Em 2009, por ocasião da intervenção cirúrgica número 10.000, realizada no Centro Oftalmológico José Martí, a Operação Milagre recebeu o Prêmio de Excelência Cidadã, no Uruguai, do Centro Latino-americano de Desenvolvimento (CELADE), que patrocina a Organização dos Estados Americanos (OEA), por seus valores solidários e humanos.

A imprensa canadense relatou, inclusive, que alguns súditos da Coroa britânica carentes de recursos econômicos preferiram ir se curar e serem operados em Cuba, famosa pela excelência de seu sistema de saúde e por seus preços atrativos para os ocidentais.

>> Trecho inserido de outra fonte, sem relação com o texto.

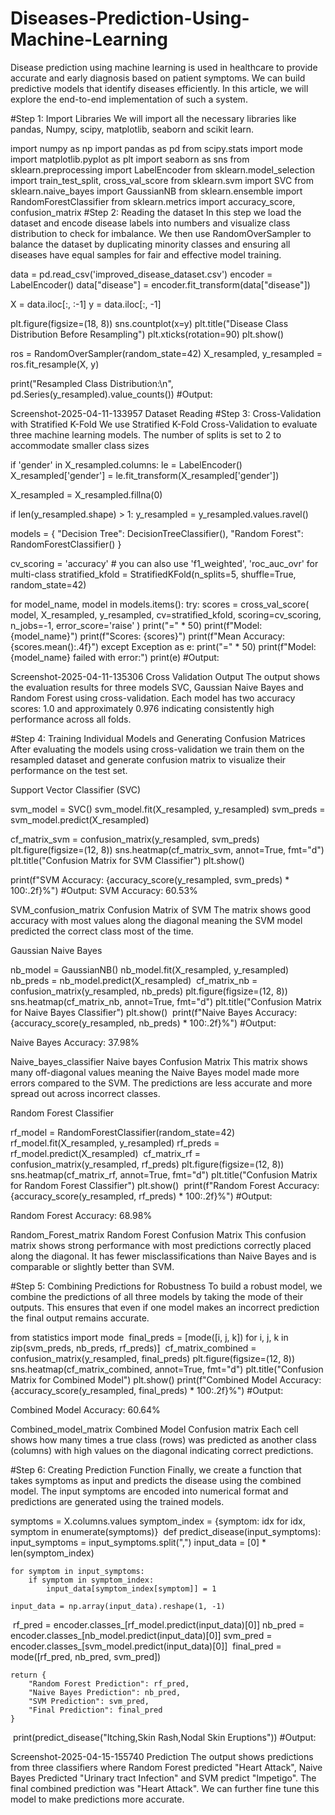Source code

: # Diseases-Prediction-Using-Machine-Learning
Disease prediction using machine learning is used in healthcare to provide accurate and early diagnosis based on patient symptoms. We can build predictive models that identify diseases efficiently. In this article, we will explore the end-to-end implementation of such a system.

#Step 1: Import Libraries
We will import all the necessary libraries like pandas, Numpy, scipy, matplotlib, seaborn and scikit learn.

import numpy as np
import pandas as pd
from scipy.stats import mode
import matplotlib.pyplot as plt
import seaborn as sns
from sklearn.preprocessing import LabelEncoder
from sklearn.model_selection import train_test_split, cross_val_score
from sklearn.svm import SVC
from sklearn.naive_bayes import GaussianNB
from sklearn.ensemble import RandomForestClassifier
from sklearn.metrics import accuracy_score, confusion_matrix
#Step 2: Reading the dataset
In this step we load the dataset and encode disease labels into numbers and visualize class distribution to check for imbalance. We then use RandomOverSampler to balance the dataset by duplicating minority classes and ensuring all diseases have equal samples for fair and effective model training.

data = pd.read_csv('improved_disease_dataset.csv')
encoder = LabelEncoder()
data["disease"] = encoder.fit_transform(data["disease"])

X = data.iloc[:, :-1]
y = data.iloc[:, -1]

plt.figure(figsize=(18, 8))
sns.countplot(x=y)
plt.title("Disease Class Distribution Before Resampling")
plt.xticks(rotation=90)
plt.show()

ros = RandomOverSampler(random_state=42)
X_resampled, y_resampled = ros.fit_resample(X, y)

print("Resampled Class Distribution:\n", pd.Series(y_resampled).value_counts())
#Output: 

Screenshot-2025-04-11-133957
Dataset Reading
#Step 3: Cross-Validation with Stratified K-Fold
We use Stratified K-Fold Cross-Validation to evaluate three machine learning models. The number of splits is set to 2 to accommodate smaller class sizes


if 'gender' in X_resampled.columns:
    le = LabelEncoder()
    X_resampled['gender'] = le.fit_transform(X_resampled['gender'])

X_resampled = X_resampled.fillna(0)

if len(y_resampled.shape) > 1:
    y_resampled = y_resampled.values.ravel()

models = {
    "Decision Tree": DecisionTreeClassifier(),
    "Random Forest": RandomForestClassifier()
}

cv_scoring = 'accuracy'  # you can also use 'f1_weighted', 'roc_auc_ovr' for multi-class
stratified_kfold = StratifiedKFold(n_splits=5, shuffle=True, random_state=42)

for model_name, model in models.items():
    try:
        scores = cross_val_score(
            model,
            X_resampled,
            y_resampled,
            cv=stratified_kfold,
            scoring=cv_scoring,
            n_jobs=-1,
            error_score='raise' 
        )
        print("=" * 50)
        print(f"Model: {model_name}")
        print(f"Scores: {scores}")
        print(f"Mean Accuracy: {scores.mean():.4f}")
    except Exception as e:
        print("=" * 50)
        print(f"Model: {model_name} failed with error:")
        print(e)
#Output:

Screenshot-2025-04-11-135306
Cross Validation Output
The output shows the evaluation results for three models SVC, Gaussian Naive Bayes and Random Forest using cross-validation. Each model has two accuracy scores: 1.0 and approximately 0.976 indicating consistently high performance across all folds.

#Step 4: Training Individual Models and Generating Confusion Matrices
After evaluating the models using cross-validation we train them on the resampled dataset and generate confusion matrix to visualize their performance on the test set.

Support Vector Classifier (SVC)


svm_model = SVC()
svm_model.fit(X_resampled, y_resampled)
svm_preds = svm_model.predict(X_resampled)

cf_matrix_svm = confusion_matrix(y_resampled, svm_preds)
plt.figure(figsize=(12, 8))
sns.heatmap(cf_matrix_svm, annot=True, fmt="d")
plt.title("Confusion Matrix for SVM Classifier")
plt.show()

print(f"SVM Accuracy: {accuracy_score(y_resampled, svm_preds) * 100:.2f}%")
#Output: 
SVM Accuracy: 60.53%

SVM_confusion_matrix
Confusion Matrix of SVM
The matrix shows good accuracy with most values along the diagonal meaning the SVM model predicted the correct class most of the time.

Gaussian Naive Bayes

nb_model = GaussianNB()
nb_model.fit(X_resampled, y_resampled)
nb_preds = nb_model.predict(X_resampled)
​
cf_matrix_nb = confusion_matrix(y_resampled, nb_preds)
plt.figure(figsize=(12, 8))
sns.heatmap(cf_matrix_nb, annot=True, fmt="d")
plt.title("Confusion Matrix for Naive Bayes Classifier")
plt.show()
​
print(f"Naive Bayes Accuracy: {accuracy_score(y_resampled, nb_preds) * 100:.2f}%")
#Output:

Naive Bayes Accuracy: 37.98%

Naive_bayes_classifier
Naive bayes Confusion Matrix
This matrix shows many off-diagonal values meaning the Naive Bayes model made more errors compared to the SVM. The predictions are less accurate and more spread out across incorrect classes.

Random Forest Classifier

rf_model = RandomForestClassifier(random_state=42)
rf_model.fit(X_resampled, y_resampled)
rf_preds = rf_model.predict(X_resampled)
​
cf_matrix_rf = confusion_matrix(y_resampled, rf_preds)
plt.figure(figsize=(12, 8))
sns.heatmap(cf_matrix_rf, annot=True, fmt="d")
plt.title("Confusion Matrix for Random Forest Classifier")
plt.show()
​
print(f"Random Forest Accuracy: {accuracy_score(y_resampled, rf_preds) * 100:.2f}%")
#Output:

Random Forest Accuracy: 68.98%

Random_Forest_matrix
Random Forest Confusion Matrix
This confusion matrix shows strong performance with most predictions correctly placed along the diagonal. It has fewer misclassifications than Naive Bayes and is comparable or slightly better than SVM.

#Step 5: Combining Predictions for Robustness
To build a robust model, we combine the predictions of all three models by taking the mode of their outputs. This ensures that even if one model makes an incorrect prediction the final output remains accurate.




from statistics import mode
​
final_preds = [mode([i, j, k]) for i, j, k in zip(svm_preds, nb_preds, rf_preds)]
​
cf_matrix_combined = confusion_matrix(y_resampled, final_preds)
plt.figure(figsize=(12, 8))
sns.heatmap(cf_matrix_combined, annot=True, fmt="d")
plt.title("Confusion Matrix for Combined Model")
plt.show()
​
print(f"Combined Model Accuracy: {accuracy_score(y_resampled, final_preds) * 100:.2f}%")
#Output:

Combined Model Accuracy: 60.64%

Combined_model_matrix
Combined Model Confusion matrix
Each cell shows how many times a true class (rows) was predicted as another class (columns) with high values on the diagonal indicating correct predictions.

#Step 6: Creating Prediction Function
Finally, we create a function that takes symptoms as input and predicts the disease using the combined model. The input symptoms are encoded into numerical format and predictions are generated using the trained models.


symptoms = X.columns.values
symptom_index = {symptom: idx for idx, symptom in enumerate(symptoms)}
​
def predict_disease(input_symptoms):
    input_symptoms = input_symptoms.split(",")
    input_data = [0] * len(symptom_index)
    
    for symptom in input_symptoms:
        if symptom in symptom_index:
            input_data[symptom_index[symptom]] = 1
    
    input_data = np.array(input_data).reshape(1, -1)
​
    rf_pred = encoder.classes_[rf_model.predict(input_data)[0]]
    nb_pred = encoder.classes_[nb_model.predict(input_data)[0]]
    svm_pred = encoder.classes_[svm_model.predict(input_data)[0]]
​
    final_pred = mode([rf_pred, nb_pred, svm_pred])
    
    return {
        "Random Forest Prediction": rf_pred,
        "Naive Bayes Prediction": nb_pred,
        "SVM Prediction": svm_pred,
        "Final Prediction": final_pred
    }
​
print(predict_disease("Itching,Skin Rash,Nodal Skin Eruptions"))
#Output:

Screenshot-2025-04-15-155740
Prediction
The output shows predictions from three classifiers where Random Forest predicted "Heart Attack", Naive Bayes Predicted "Urinary tract Infection" and SVM predict "Impetigo". The final combined prediction was "Heart Attack". We can further fine tune this model to make predictions more accurate.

A Operação Milagre é um exemplo concreto de uma política social eficaz levada a cabo por nações do Terceiro Mundo a favor dos mais pobres. É também uma lição para os países ricos e um chamado a mais solidariedade para com aqueles que Víctor Hugo chamava de a “cariátide”.

Salim Lamrani é Doutor em Estudos Ibéricos e Latino-americanos da Universidade Paris Sorbonne-Paris IV, é professor titular da Universidade de la Reunión e jornalista, especialista nas relações entre Cuba e Estados Unidos.